Um alentejano de Olivença arcebispo de Goa -Frei João Vicente da Fonseca (15??-1587)


Carlos Luna

Não é fácil falar de uma figura da História de que se sabe pouco.

Como, todavia, foi importante, convém tentar fazer o melhor possível.

Frei João Vicente da Fonseca, ou simplesmente Frei Vicente da Fonseca, nasceu em Olivença, talvez entre 1520 e 1540. Pouco se sabe dele até 1578, salvo que veio para Lisboa e que ingressou na Ordem dos Dominicanos. Graças a um Dominicano actual, Frei José Carlos ( a quem só se pode agradecer ), sabemos que há em 1575 o seu nome surge em São Domingos de Benfica, como simples Frade. Em 1578, é Leitor no Colégio da Rainha, na m,esma freguesia. O problema está em saber se se fala da mesma pessoa, pois o apelido e o nome eram (e são) muito comuns.

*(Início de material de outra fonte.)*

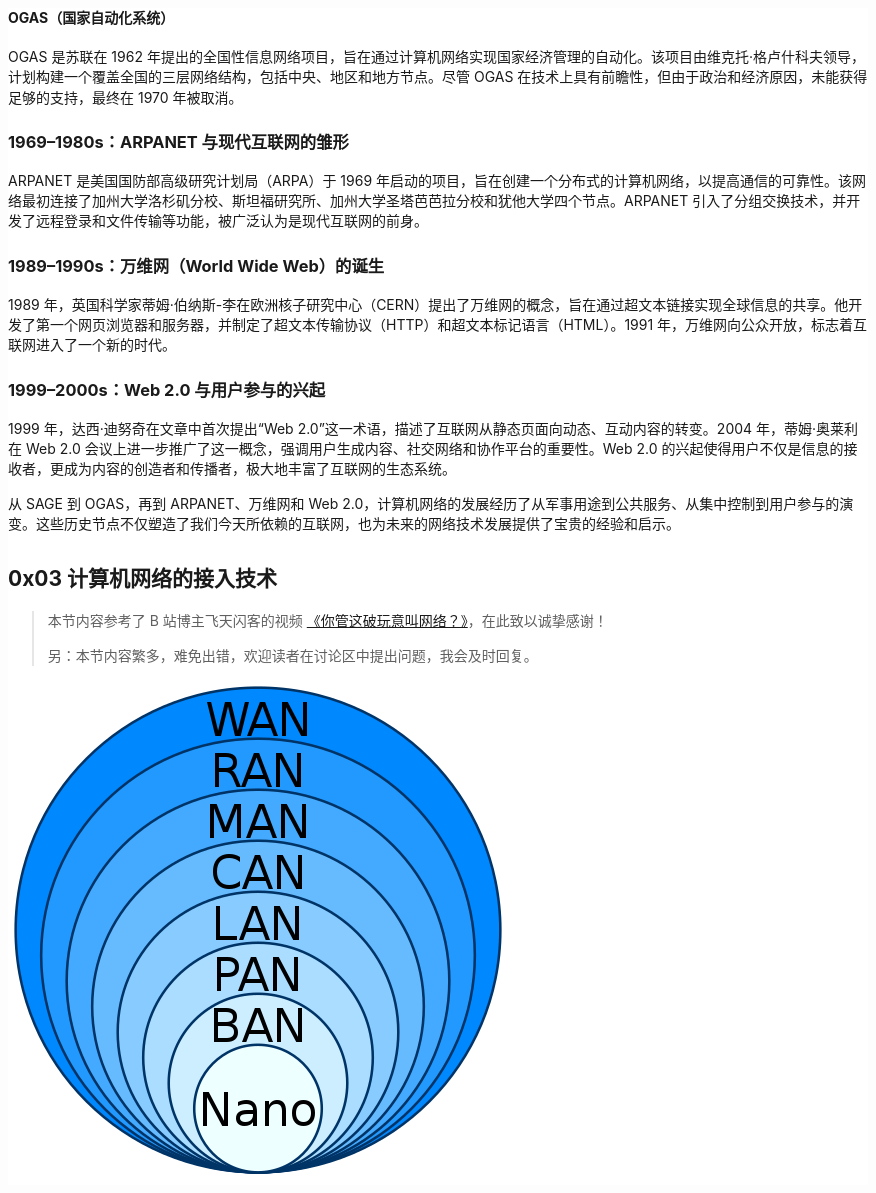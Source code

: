 #### OGAS（国家自动化系统）

OGAS 是苏联在 1962 年提出的全国性信息网络项目，旨在通过计算机网络实现国家经济管理的自动化。该项目由维克托·格卢什科夫领导，计划构建一个覆盖全国的三层网络结构，包括中央、地区和地方节点。尽管 OGAS 在技术上具有前瞻性，但由于政治和经济原因，未能获得足够的支持，最终在 1970 年被取消。

### 1969–1980s：ARPANET 与现代互联网的雏形

ARPANET 是美国国防部高级研究计划局（ARPA）于 1969 年启动的项目，旨在创建一个分布式的计算机网络，以提高通信的可靠性。该网络最初连接了加州大学洛杉矶分校、斯坦福研究所、加州大学圣塔芭芭拉分校和犹他大学四个节点。ARPANET 引入了分组交换技术，并开发了远程登录和文件传输等功能，被广泛认为是现代互联网的前身。

### 1989–1990s：万维网（World Wide Web）的诞生

1989 年，英国科学家蒂姆·伯纳斯-李在欧洲核子研究中心（CERN）提出了万维网的概念，旨在通过超文本链接实现全球信息的共享。他开发了第一个网页浏览器和服务器，并制定了超文本传输协议（HTTP）和超文本标记语言（HTML）。1991 年，万维网向公众开放，标志着互联网进入了一个新的时代。

### 1999–2000s：Web 2.0 与用户参与的兴起

1999 年，达西·迪努奇在文章中首次提出“Web 2.0”这一术语，描述了互联网从静态页面向动态、互动内容的转变。2004 年，蒂姆·奥莱利在 Web 2.0 会议上进一步推广了这一概念，强调用户生成内容、社交网络和协作平台的重要性。Web 2.0 的兴起使得用户不仅是信息的接收者，更成为内容的创造者和传播者，极大地丰富了互联网的生态系统。


从 SAGE 到 OGAS，再到 ARPANET、万维网和 Web 2.0，计算机网络的发展经历了从军事用途到公共服务、从集中控制到用户参与的演变。这些历史节点不仅塑造了我们今天所依赖的互联网，也为未来的网络技术发展提供了宝贵的经验和启示。

## 0x03 计算机网络的接入技术

> 本节内容参考了 B 站博主飞天闪客的视频 [《你管这破玩意叫网络？》](https://www.bilibili.com/video/BV17x6hYZEzJ)，在此致以诚挚感谢！
>
> 另：本节内容繁多，难免出错，欢迎读者在讨论区中提出问题，我会及时回复。

![](/image/P2D1_2_WAN.png)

Encontramos ( e aqui já há certezas) Frei Domingos da Fonseca a acompanhar a expedição de D. Sebastião a Alcácer-Quibir (Marrocos) em 1578, e, claro, damos com ele prisioneiro. Procurou confortar os companheiros, e sabemos que pregava aos judeus (presume-se que de Marrocos... ), incitando-os a converterem-se ao cristianismo. Há quem opine que o fazia por os respeitar, mas há quem defenda que, pelo contrário, só os respeitava se convertidos.


Em 1581, já estava de regresso a Portugal, já sob o governo de Filipe II. O seu nome aparece como pregador régio, embora se possa tratar de um homónimo, talvez um frade de Benfica. O mesmo nome é dado a um frade em Lisboa em 1582. O mesmo? Outro?

Em 1580, tinha sido nomeado arcebispo de Goa, mas a Bula só é publicada em 1583, ano em que parte para a Índia, num navio em que navega também um espião holandês que sobre ele escreverá: Jan Huygen (van Linschoten). Em 1584, convocou o terceiro concílio provincial, em que abjuraram a sua heresia o bispo siríaco de Augamales e o nestoriano Max Abraão. A pedido de Vicente da Fonseca, foi determinado, por carta régia de 1585, que em Goa se fundasse um Seminário para o Clero da Índia. Também por essa época foram separadas muitas igrejas do arcebispado.

Exerceu então, por algum tempo, o governo da Colónia. Surgiram conflitos de jurisdição, a que não terão sido alheias lutas entre facções rivais da aristocracia portuguesa local... onde, em abono da verdade, vários casos de corrupção eram do conhecimento geral. O Arcebispo viu-se obrigado a embarcar de volta ao Reino, curiosamente com o mesmo holandês com que viajara para a Índia, mas faleceu na viagem, diante do Sul de África, em 1587, suspeita-se que envenenado... talvez por se recear que contasse algo incómodo em Lisboa para certos interesses e certos nobres em Goa.